[Rendered images with source text]
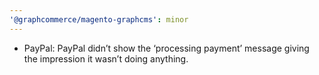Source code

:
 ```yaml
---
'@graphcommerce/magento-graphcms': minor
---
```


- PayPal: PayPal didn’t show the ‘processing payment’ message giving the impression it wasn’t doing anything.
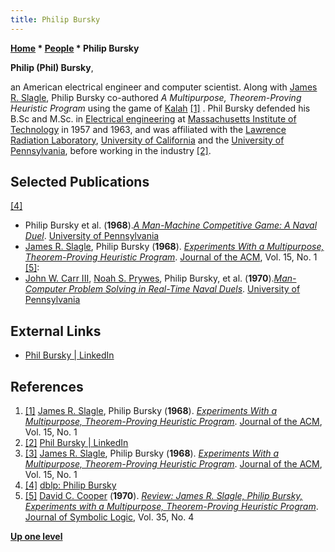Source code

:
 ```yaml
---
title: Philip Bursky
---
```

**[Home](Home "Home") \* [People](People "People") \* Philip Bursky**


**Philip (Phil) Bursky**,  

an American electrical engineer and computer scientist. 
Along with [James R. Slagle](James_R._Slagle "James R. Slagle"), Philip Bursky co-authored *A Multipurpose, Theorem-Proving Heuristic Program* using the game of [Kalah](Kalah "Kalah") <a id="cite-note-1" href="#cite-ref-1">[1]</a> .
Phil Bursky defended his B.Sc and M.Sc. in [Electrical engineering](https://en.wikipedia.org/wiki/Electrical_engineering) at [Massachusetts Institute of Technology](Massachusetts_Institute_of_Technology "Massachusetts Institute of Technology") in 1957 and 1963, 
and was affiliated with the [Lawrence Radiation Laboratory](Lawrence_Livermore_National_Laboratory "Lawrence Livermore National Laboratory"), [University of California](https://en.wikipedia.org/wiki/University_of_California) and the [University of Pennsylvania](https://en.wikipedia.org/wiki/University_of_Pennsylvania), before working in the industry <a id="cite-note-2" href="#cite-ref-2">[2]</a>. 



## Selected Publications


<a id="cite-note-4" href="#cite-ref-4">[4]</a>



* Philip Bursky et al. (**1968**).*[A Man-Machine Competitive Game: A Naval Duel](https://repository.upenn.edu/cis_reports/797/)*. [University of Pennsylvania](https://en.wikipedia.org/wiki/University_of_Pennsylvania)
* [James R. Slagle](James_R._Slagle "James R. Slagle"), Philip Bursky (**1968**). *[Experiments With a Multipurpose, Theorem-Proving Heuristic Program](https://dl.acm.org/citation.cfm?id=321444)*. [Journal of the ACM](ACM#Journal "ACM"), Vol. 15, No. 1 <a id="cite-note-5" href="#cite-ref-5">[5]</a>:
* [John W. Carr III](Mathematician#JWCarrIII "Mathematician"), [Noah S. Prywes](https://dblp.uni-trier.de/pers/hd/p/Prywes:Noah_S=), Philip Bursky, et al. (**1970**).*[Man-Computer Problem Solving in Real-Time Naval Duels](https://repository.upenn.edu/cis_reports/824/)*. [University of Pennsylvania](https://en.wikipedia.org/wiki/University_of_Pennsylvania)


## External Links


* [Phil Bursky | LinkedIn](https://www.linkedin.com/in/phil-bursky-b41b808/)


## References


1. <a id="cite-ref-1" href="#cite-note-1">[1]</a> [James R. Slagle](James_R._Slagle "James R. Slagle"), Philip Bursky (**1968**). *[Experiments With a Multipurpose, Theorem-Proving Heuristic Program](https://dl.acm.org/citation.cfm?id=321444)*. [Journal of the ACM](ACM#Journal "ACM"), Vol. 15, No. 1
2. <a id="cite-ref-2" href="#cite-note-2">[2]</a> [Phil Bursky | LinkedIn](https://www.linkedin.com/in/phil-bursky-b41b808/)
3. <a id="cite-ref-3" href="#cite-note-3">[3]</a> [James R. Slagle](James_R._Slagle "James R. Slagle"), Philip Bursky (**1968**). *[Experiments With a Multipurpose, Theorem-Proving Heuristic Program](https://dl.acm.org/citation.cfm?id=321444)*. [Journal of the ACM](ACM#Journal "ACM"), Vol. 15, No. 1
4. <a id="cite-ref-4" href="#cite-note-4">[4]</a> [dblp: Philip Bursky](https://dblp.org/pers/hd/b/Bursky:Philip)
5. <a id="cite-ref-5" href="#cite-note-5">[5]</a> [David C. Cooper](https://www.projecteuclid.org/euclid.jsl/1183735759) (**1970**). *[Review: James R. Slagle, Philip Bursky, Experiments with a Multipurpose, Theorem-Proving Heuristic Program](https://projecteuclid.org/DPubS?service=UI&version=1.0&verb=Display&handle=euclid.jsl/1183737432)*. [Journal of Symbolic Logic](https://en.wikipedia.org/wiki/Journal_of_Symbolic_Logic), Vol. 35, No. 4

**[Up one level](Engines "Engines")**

* * *

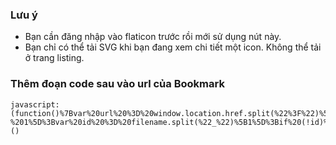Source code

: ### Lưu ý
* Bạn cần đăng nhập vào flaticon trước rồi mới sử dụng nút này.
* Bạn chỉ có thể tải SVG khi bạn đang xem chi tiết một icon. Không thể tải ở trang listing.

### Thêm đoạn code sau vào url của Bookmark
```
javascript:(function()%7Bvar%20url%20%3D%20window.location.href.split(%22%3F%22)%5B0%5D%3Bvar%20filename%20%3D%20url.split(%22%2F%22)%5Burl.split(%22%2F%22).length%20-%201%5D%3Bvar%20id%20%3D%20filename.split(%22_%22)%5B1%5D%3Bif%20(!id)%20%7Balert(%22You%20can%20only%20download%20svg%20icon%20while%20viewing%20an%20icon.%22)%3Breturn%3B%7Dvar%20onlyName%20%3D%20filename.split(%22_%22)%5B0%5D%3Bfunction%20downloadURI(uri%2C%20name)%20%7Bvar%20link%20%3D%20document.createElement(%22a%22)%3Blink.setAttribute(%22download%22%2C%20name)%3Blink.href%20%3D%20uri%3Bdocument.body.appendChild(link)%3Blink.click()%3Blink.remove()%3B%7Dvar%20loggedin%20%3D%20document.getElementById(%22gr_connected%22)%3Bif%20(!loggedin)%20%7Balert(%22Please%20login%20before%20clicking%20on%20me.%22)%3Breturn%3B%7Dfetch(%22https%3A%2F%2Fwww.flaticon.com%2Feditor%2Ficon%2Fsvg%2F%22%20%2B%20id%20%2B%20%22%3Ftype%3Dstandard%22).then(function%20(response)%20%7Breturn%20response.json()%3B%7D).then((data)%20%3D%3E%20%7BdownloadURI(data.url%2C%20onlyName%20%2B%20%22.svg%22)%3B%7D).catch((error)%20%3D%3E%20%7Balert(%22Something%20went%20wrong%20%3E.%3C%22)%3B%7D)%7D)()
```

...

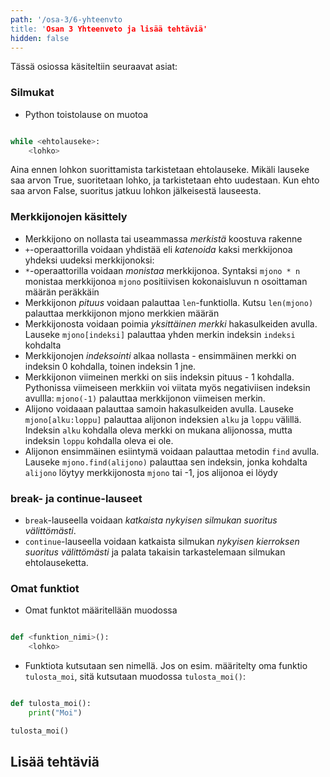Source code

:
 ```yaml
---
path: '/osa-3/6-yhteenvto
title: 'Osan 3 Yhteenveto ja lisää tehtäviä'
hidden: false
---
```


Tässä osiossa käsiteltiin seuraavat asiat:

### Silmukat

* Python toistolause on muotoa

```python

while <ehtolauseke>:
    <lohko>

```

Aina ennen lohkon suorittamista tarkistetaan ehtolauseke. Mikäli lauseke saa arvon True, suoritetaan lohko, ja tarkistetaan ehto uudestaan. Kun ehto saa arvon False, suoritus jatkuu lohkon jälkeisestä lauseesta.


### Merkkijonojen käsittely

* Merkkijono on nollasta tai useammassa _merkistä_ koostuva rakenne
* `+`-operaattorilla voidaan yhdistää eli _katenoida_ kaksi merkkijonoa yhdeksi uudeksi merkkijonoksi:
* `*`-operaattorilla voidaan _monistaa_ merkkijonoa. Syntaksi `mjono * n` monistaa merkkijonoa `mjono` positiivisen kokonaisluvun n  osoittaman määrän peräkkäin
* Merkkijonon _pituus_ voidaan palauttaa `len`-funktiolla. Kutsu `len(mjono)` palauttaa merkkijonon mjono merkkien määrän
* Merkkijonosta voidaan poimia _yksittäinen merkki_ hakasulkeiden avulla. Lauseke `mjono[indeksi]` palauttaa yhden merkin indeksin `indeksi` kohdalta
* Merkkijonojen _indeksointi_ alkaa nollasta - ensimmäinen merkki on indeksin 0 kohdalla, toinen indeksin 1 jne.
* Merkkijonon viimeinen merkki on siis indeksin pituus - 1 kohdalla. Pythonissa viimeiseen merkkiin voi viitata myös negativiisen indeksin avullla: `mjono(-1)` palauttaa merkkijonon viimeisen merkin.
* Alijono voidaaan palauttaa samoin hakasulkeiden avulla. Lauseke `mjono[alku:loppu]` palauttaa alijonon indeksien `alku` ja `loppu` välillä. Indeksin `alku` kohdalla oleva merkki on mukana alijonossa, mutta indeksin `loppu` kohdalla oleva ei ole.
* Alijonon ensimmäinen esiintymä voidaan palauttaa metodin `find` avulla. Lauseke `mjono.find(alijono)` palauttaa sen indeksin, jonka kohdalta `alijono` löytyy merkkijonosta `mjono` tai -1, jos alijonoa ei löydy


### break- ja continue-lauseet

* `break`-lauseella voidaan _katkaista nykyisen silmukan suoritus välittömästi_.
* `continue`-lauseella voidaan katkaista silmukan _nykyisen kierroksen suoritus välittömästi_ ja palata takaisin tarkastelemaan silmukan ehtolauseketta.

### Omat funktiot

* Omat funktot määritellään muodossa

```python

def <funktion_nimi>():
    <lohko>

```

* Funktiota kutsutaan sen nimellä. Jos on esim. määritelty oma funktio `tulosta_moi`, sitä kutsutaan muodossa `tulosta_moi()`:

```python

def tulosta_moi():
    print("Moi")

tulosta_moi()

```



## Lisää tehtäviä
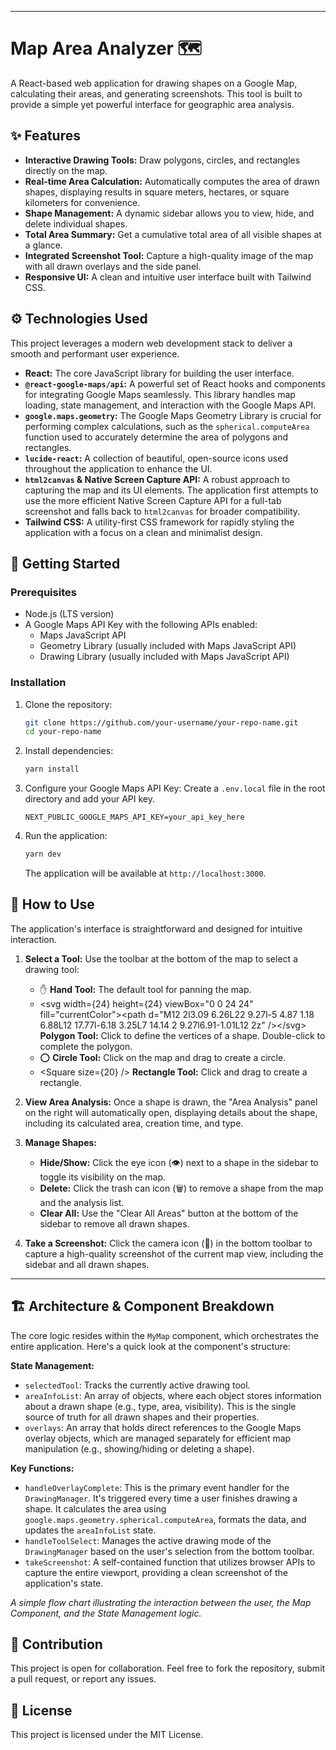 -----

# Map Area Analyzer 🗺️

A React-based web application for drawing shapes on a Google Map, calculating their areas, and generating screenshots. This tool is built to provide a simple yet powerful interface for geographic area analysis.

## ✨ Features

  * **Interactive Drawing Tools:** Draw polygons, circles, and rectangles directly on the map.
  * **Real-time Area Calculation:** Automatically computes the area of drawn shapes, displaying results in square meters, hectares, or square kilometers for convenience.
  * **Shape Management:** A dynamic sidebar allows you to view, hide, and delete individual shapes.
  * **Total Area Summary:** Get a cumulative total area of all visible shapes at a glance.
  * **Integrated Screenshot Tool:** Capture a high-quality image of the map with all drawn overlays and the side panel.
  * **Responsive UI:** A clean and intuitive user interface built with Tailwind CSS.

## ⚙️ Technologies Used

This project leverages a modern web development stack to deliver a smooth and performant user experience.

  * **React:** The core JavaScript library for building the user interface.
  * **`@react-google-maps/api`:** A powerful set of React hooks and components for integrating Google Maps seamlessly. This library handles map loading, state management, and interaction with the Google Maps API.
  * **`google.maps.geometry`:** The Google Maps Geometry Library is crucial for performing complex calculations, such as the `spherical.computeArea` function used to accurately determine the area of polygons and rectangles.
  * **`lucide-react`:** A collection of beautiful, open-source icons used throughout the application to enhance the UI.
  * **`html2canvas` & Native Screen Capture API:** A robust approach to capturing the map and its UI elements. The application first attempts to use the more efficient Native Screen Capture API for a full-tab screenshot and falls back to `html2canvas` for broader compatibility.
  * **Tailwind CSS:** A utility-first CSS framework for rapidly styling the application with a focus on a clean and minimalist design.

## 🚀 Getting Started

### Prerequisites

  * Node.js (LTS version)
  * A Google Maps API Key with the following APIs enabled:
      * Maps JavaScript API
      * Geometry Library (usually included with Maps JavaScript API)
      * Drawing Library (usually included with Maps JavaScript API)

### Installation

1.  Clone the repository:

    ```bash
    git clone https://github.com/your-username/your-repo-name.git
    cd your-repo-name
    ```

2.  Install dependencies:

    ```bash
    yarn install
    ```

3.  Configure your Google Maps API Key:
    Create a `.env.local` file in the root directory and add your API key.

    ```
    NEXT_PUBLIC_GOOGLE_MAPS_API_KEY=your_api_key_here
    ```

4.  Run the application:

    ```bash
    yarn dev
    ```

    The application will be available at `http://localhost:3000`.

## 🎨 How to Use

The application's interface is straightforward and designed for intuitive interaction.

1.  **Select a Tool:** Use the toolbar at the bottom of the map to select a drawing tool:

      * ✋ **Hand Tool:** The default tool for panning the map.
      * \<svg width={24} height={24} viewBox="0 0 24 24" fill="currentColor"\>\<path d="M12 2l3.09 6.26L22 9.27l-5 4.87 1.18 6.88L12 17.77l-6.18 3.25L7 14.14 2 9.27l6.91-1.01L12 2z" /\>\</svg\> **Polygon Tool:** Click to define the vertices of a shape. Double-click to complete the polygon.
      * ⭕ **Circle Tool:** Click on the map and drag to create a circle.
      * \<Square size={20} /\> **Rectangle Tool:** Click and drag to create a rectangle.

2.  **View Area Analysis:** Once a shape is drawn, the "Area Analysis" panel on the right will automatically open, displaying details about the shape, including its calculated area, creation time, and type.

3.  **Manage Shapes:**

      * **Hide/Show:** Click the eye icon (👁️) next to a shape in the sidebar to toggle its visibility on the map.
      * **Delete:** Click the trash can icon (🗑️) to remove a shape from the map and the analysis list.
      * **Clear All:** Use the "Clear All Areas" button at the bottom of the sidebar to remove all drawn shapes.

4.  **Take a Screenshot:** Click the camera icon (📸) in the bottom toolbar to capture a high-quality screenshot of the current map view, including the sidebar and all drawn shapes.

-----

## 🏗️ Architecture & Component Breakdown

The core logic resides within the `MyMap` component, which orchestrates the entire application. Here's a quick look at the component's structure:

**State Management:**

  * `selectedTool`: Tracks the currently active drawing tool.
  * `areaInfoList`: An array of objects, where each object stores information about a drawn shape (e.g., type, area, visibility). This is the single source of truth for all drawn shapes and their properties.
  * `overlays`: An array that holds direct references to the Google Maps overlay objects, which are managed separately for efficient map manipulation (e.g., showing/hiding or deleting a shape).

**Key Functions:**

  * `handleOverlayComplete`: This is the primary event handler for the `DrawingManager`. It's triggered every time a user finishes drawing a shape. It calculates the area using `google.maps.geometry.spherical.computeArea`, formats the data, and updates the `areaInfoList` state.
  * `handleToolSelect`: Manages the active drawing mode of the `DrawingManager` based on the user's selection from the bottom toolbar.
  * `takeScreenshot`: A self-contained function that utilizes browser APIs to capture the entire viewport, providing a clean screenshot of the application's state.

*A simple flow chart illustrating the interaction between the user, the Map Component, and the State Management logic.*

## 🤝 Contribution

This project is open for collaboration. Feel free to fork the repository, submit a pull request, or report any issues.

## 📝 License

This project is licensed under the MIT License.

▶ Exercise brief
Give back precisely the lines above that start at the line containing "oleva ei ole." and end at the line containing "### break- ja continue-lauseet", inclusive. No other lines belong in the output.

▶ Answer area
* Alijono voidaaan palauttaa samoin hakasulkeiden avulla. Lauseke `mjono[alku:loppu]` palauttaa alijonon indeksien `alku` ja `loppu` välillä. Indeksin `alku` kohdalla oleva merkki on mukana alijonossa, mutta indeksin `loppu` kohdalla oleva ei ole.
* Alijonon ensimmäinen esiintymä voidaan palauttaa metodin `find` avulla. Lauseke `mjono.find(alijono)` palauttaa sen indeksin, jonka kohdalta `alijono` löytyy merkkijonosta `mjono` tai -1, jos alijonoa ei löydy


### break- ja continue-lauseet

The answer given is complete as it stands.